Jupyter Containers (NEW)
Jupyter Containers provide a powerful way to create dedicated, pre-configured Jupyter development environments within your IOMETE Data Lakehouse Platform. Each container comes with JupyterLab and essential data engineering tools pre-installed, enabling you to start working with your data immediately.
Common Use Cases
- Data Exploration and Analysis: explore datasets to understand structure and patterns, create visualizations to identify trends and anomalies.
- ETL Pipeline Development: prototype data transformation logic before production deployment, create documentation for complex data transformations.

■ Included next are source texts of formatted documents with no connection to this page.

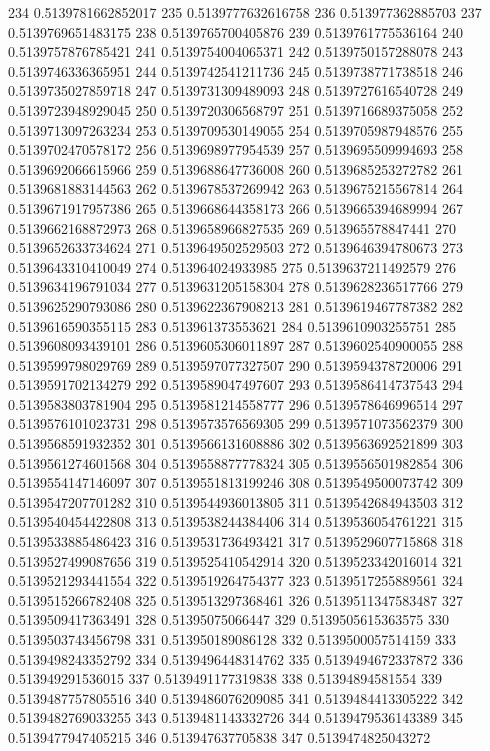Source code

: 234 0.5139781662852017
235 0.5139777632616758
236 0.513977362885703
237 0.5139769651483175
238 0.5139765700405876
239 0.5139761775536164
240 0.5139757876785421
241 0.5139754004065371
242 0.5139750157288078
243 0.5139746336365951
244 0.5139742541211736
245 0.5139738771738518
246 0.5139735027859718
247 0.5139731309489093
248 0.5139727616540728
249 0.5139723948929045
250 0.5139720306568797
251 0.5139716689375058
252 0.5139713097263234
253 0.5139709530149055
254 0.5139705987948576
255 0.5139702470578172
256 0.5139698977954539
257 0.5139695509994693
258 0.5139692066615966
259 0.5139688647736008
260 0.5139685253272782
261 0.5139681883144563
262 0.5139678537269942
263 0.5139675215567814
264 0.5139671917957386
265 0.5139668644358173
266 0.5139665394689994
267 0.5139662168872973
268 0.5139658966827535
269 0.513965578847441
270 0.5139652633734624
271 0.5139649502529503
272 0.5139646394780673
273 0.5139643310410049
274 0.513964024933985
275 0.5139637211492579
276 0.5139634196791034
277 0.5139631205158304
278 0.5139628236517766
279 0.5139625290793086
280 0.5139622367908213
281 0.5139619467787382
282 0.5139616590355115
283 0.513961373553621
284 0.5139610903255751
285 0.5139608093439101
286 0.5139605306011897
287 0.5139602540900055
288 0.5139599798029769
289 0.5139597077327507
290 0.5139594378720006
291 0.5139591702134279
292 0.5139589047497607
293 0.5139586414737543
294 0.5139583803781904
295 0.5139581214558777
296 0.5139578646996514
297 0.5139576101023731
298 0.5139573576569305
299 0.5139571073562379
300 0.5139568591932352
301 0.5139566131608886
302 0.5139563692521899
303 0.5139561274601568
304 0.5139558877778324
305 0.5139556501982854
306 0.5139554147146097
307 0.5139551813199246
308 0.5139549500073742
309 0.5139547207701282
310 0.5139544936013805
311 0.5139542684943503
312 0.5139540454422808
313 0.5139538244384406
314 0.5139536054761221
315 0.5139533885486423
316 0.5139531736493421
317 0.5139529607715868
318 0.5139527499087656
319 0.5139525410542914
320 0.5139523342016014
321 0.5139521293441554
322 0.5139519264754377
323 0.5139517255889561
324 0.5139515266782408
325 0.5139513297368461
326 0.5139511347583487
327 0.5139509417363491
328 0.51395075066447
329 0.5139505615363575
330 0.5139503743456798
331 0.513950189086128
332 0.5139500057514159
333 0.5139498243352792
334 0.5139496448314762
335 0.5139494672337872
336 0.513949291536015
337 0.5139491177319838
338 0.51394894581554
339 0.5139487757805516
340 0.5139486076209085
341 0.5139484413305222
342 0.5139482769033255
343 0.5139481143332726
344 0.5139479536143389
345 0.5139477947405215
346 0.513947637705838
347 0.5139474825043272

- Machine Learning and AI: model training and validation, hyperparameter tuning and experimentation, model performance analysis and visualization.
Creating a Jupyter Container
- Navigate to Jupyter Containers in your IOMETE console
- Configure Resources: Select CPU, memory, and storage based on your needs
- Launch Container: Click "Create Container" to spin up your environment
Accessing Jupyter Containers
- Open JupyterLab: Click the "Open JupyterLab" button in the UI
- First-time Login:
- Enter your username as the token (default token is your IOMETE username)
- Choose whether to create a password for future logins
- Start Working: You're now in the familiar JupyterLab interface!
Connecting to IOMETE Compute Clusters
from pyspark.sql import SparkSession
# Copy the connection string from the Compute's Connections tab (Spark Connect) in IOMETE UI.
spark = SparkSession.builder.remote("sc://...").getOrCreate()
print("> Query databases from the remote cluster")
df = spark.sql("show databases")
df.show()
Working with Git and S3
Your container includes Git and AWS CLI tools for seamless development workflows:
# Clone your project repository
git clone https://github.com/your-org/data-project.git
# Configure AWS CLI for S3-compatible storage
aws configure
# Upload results to S3
aws s3 cp results.csv s3://your-bucket/analysis/